Problem to work on >>
Extract only the lines from the start of the entries below to the line with "Being aware of", inclusive; omit every picture.

== Segment start ==

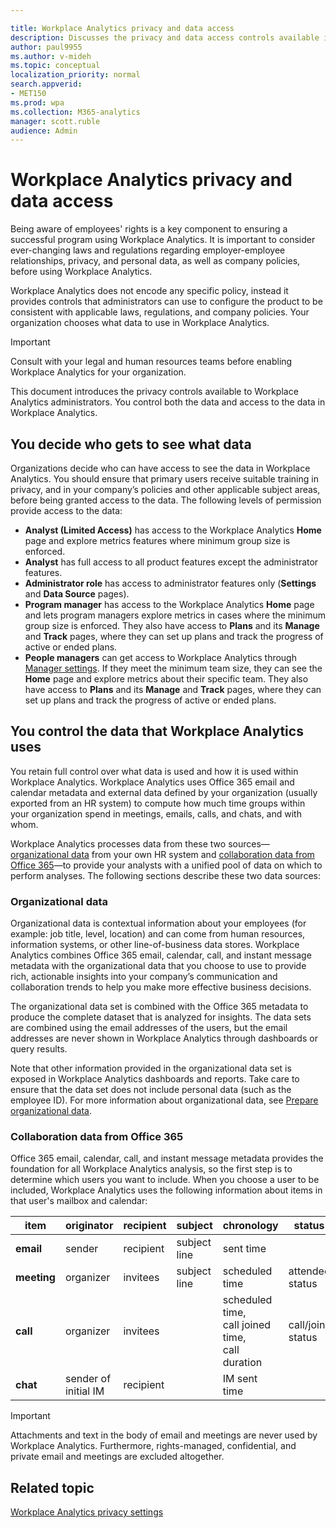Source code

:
 ```yaml
---

title: Workplace Analytics privacy and data access
description: Discusses the privacy and data access controls available in Workplace Analytics  
author: paul9955
ms.author: v-mideh
ms.topic: conceptual
localization_priority: normal
search.appverid:
- MET150 
ms.prod: wpa
ms.collection: M365-analytics
manager: scott.ruble
audience: Admin
---
```


# Workplace Analytics privacy and data access

Being aware of employees' rights is a key component to ensuring a successful program using Workplace Analytics. It is important to consider ever-changing laws and regulations regarding employer-employee relationships, privacy, and personal data, as well as company policies, before using Workplace Analytics.

Workplace Analytics does not encode any specific policy, instead it provides controls that administrators can use to configure the product to be consistent with applicable laws, regulations, and company policies. Your organization chooses what data to use in Workplace Analytics.

>[!Important]
> Consult with your legal and human resources teams before enabling Workplace Analytics for your organization.

This document introduces the privacy controls available to Workplace Analytics administrators. You control both the data and access to the data in Workplace Analytics.

## You decide who gets to see what data

Organizations decide who can have access to see the data in Workplace Analytics. You should ensure that primary users receive suitable training in privacy, and in your company’s policies and other applicable subject areas, before being granted access to the data. The following levels of permission provide access to the data:

* **Analyst (Limited Access)** has access to the Workplace Analytics **Home** page and explore metrics features where minimum group size is enforced.
* **Analyst** has full access to all product features except the administrator features.
* **Administrator role** has access to administrator features only (**Settings** and **Data Source** pages).
* **Program manager** has access to the Workplace Analytics **Home** page and lets program managers explore metrics in cases where the minimum group size is enforced. They also have access to **Plans** and its **Manage** and **Track** pages, where they can set up plans and track the progress of active or ended plans.
* **People managers** can get access to Workplace Analytics through [Manager settings](../use/settings.md#manager-settings). If they meet the minimum team size, they can see the **Home** page and explore metrics about their specific team. They also have access to **Plans** and its **Manage** and **Track** pages, where they can set up plans and track the progress of active or ended plans.

## You control the data that Workplace Analytics uses

You retain full control over what data is used and how it is used within Workplace Analytics. Workplace Analytics uses Office 365 email and calendar metadata and external data defined by your organization (usually exported from an HR system) to compute how much time groups within your organization spend in meetings, emails, calls, and chats, and with whom.

Workplace Analytics processes data from these two sources&mdash;[organizational data](#organizational-data) from your own HR system and [collaboration data from Office 365](#collaboration-data-from-office-365)&mdash;to provide your analysts with a unified pool of data on which to perform analyses. The following sections describe these two data sources:

### Organizational data

Organizational data is contextual information about your employees (for example: job title, level, location) and can come from human resources, information systems, or other line-of-business data stores. Workplace Analytics combines Office 365 email, calendar, call, and instant message metadata with the organizational data that you choose to use to provide rich, actionable insights into your company’s communication and collaboration trends to help you make more effective business decisions.

The organizational data set is combined with the Office 365 metadata to produce the complete dataset that is analyzed for insights. The data sets are combined using the email addresses of the users, but the email addresses are never shown in Workplace Analytics through dashboards or query results.

Note that other information provided in the organizational data set is exposed in Workplace Analytics dashboards and reports. Take care to ensure that the data set does not include personal data (such as the employee ID).
For more information about organizational data, see [Prepare organizational data](~/setup/prepare-organizational-data.md).

### Collaboration data from Office 365

Office 365 email, calendar, call, and instant message metadata provides the foundation for all Workplace Analytics analysis, so the first step is to determine which users you want to include. When you choose a user to be included, Workplace Analytics uses the following information about items in that user's mailbox and calendar:

 | item | originator | recipient | subject | chronology | status | venue |
 | ---- | ---- | ---- | ---- | ---- | ---- | ---- | 
 | **email** | sender | recipient | subject line | sent time |  |  | 
 | **meeting** | organizer | invitees | subject line | scheduled time | attendee status | scheduled location | 
 | **call** | organizer | invitees |  | scheduled time, <br>call joined time, <br>call duration | call/join status |  | 
 | **chat** | sender of <br>initial IM | recipient |  | IM sent time |  |  | 

<!-- THE ABOVE TABLE MIGHT REPLACE THE FOLLOWING SECTIONS 
#### Header information from email

* Who the sender is
* Who the recipient is
* When was the email sent
* What the subject line is

#### Header information from meetings

* Who organized the meeting
* Who the invitees are and what their attendee status is
* When the meeting was scheduled
* Where the meeting was scheduled to be held
* What the subject line is

#### Header information from instant messages

* Who sent the instant message
* Who received the instant message
* When the instant message was sent

#### Header information from calls

* Who organized the call
* When the call was joined
* Who the invitees were and what their attendee/call join status was
* When the call was scheduled (if it was a scheduled call)
* The duration of the call

-->

> [!Important]
> Attachments and text in the body of email and meetings are never used by Workplace Analytics. Furthermore, rights-managed, confidential, and private email and meetings are excluded altogether.

## Related topic

[Workplace Analytics privacy settings](../use/settings.md#privacy-settings)
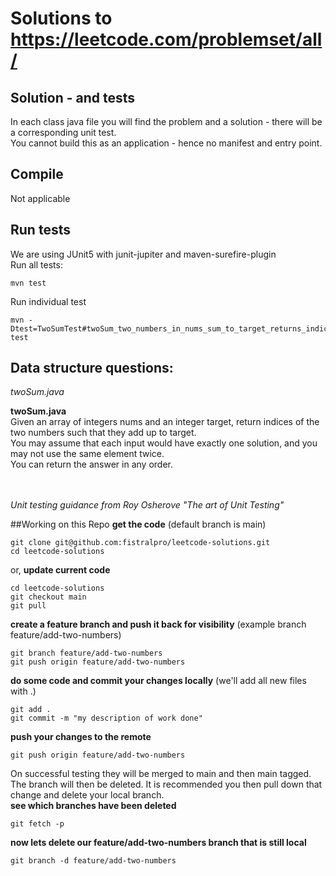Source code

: # Solutions to https://leetcode.com/problemset/all/
## Solution - and tests

In each class java file you will find the problem and a solution - there will be a corresponding unit test.  
You cannot build this as an application - hence no manifest and entry point.  

## Compile
Not applicable

## Run tests
We are using JUnit5 with junit-jupiter and maven-surefire-plugin  
Run all tests:
```
mvn test
```  
Run individual test
```
mvn -Dtest=TwoSumTest#twoSum_two_numbers_in_nums_sum_to_target_returns_indices test
```


## Data structure questions:  
_twoSum.java_

__twoSum.java__  
Given an array of integers nums and an integer target, return indices of the two numbers such that they add up to target.  
You may assume that each input would have exactly one solution, and you may not use the same element twice.  
You can return the answer in any order.

<br />
<br />
<i>Unit testing guidance from Roy Osherove "The art of Unit Testing"</i>



##Working on this Repo
__get the code__ (default branch is main)
```
git clone git@github.com:fistralpro/leetcode-solutions.git
cd leetcode-solutions
```  
or, __update current code__
```
cd leetcode-solutions
git checkout main
git pull
```

__create a feature branch and push it back for visibility__ (example branch feature/add-two-numbers)
```
git branch feature/add-two-numbers
git push origin feature/add-two-numbers
```

__do some code and commit your changes locally__ (we'll add all new files with .)
```
git add .
git commit -m "my description of work done"
```

__push your changes to the remote__
```
git push origin feature/add-two-numbers
```

On successful testing they will be merged to main and then main tagged.  The branch will then be deleted.
It is recommended you then pull down that change and delete your local branch.  
__see which branches have been deleted__
```
git fetch -p
```
__now lets delete our feature/add-two-numbers branch that is still local__
```
git branch -d feature/add-two-numbers
```

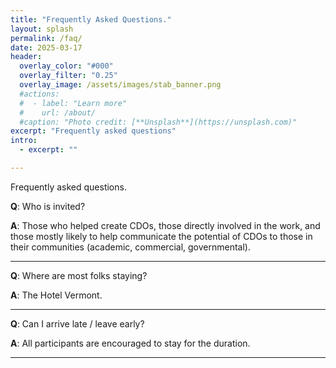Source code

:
 ```yaml
---
title: "Frequently Asked Questions."
layout: splash
permalink: /faq/
date: 2025-03-17
header:
  overlay_color: "#000"
  overlay_filter: "0.25"
  overlay_image: /assets/images/stab_banner.png
  #actions:
  #  - label: "Learn more"
  #    url: /about/
  #caption: "Photo credit: [**Unsplash**](https://unsplash.com)"
excerpt: "Frequently asked questions"
intro:
  - excerpt: ""

---
```

Frequently asked questions.

**Q**: Who is invited?

**A**: Those who helped create CDOs, those directly involved in the work, and those mostly likely to help communicate the potential of CDOs to those in their communities (academic, commercial, governmental).

---

**Q**: Where are most folks staying?

**A**: The Hotel Vermont.

---

**Q**: Can I arrive late / leave early?

**A**: All participants are encouraged to stay for the duration.

---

== Segment end ==

Task solution >>
Source code

:
 ```yaml
---

title: Workplace Analytics privacy and data access
description: Discusses the privacy and data access controls available in Workplace Analytics  
author: paul9955
ms.author: v-mideh
ms.topic: conceptual
localization_priority: normal
search.appverid:
- MET150 
ms.prod: wpa
ms.collection: M365-analytics
manager: scott.ruble
audience: Admin
---
```


# Workplace Analytics privacy and data access

Being aware of employees' rights is a key component to ensuring a successful program using Workplace Analytics. It is important to consider ever-changing laws and regulations regarding employer-employee relationships, privacy, and personal data, as well as company policies, before using Workplace Analytics.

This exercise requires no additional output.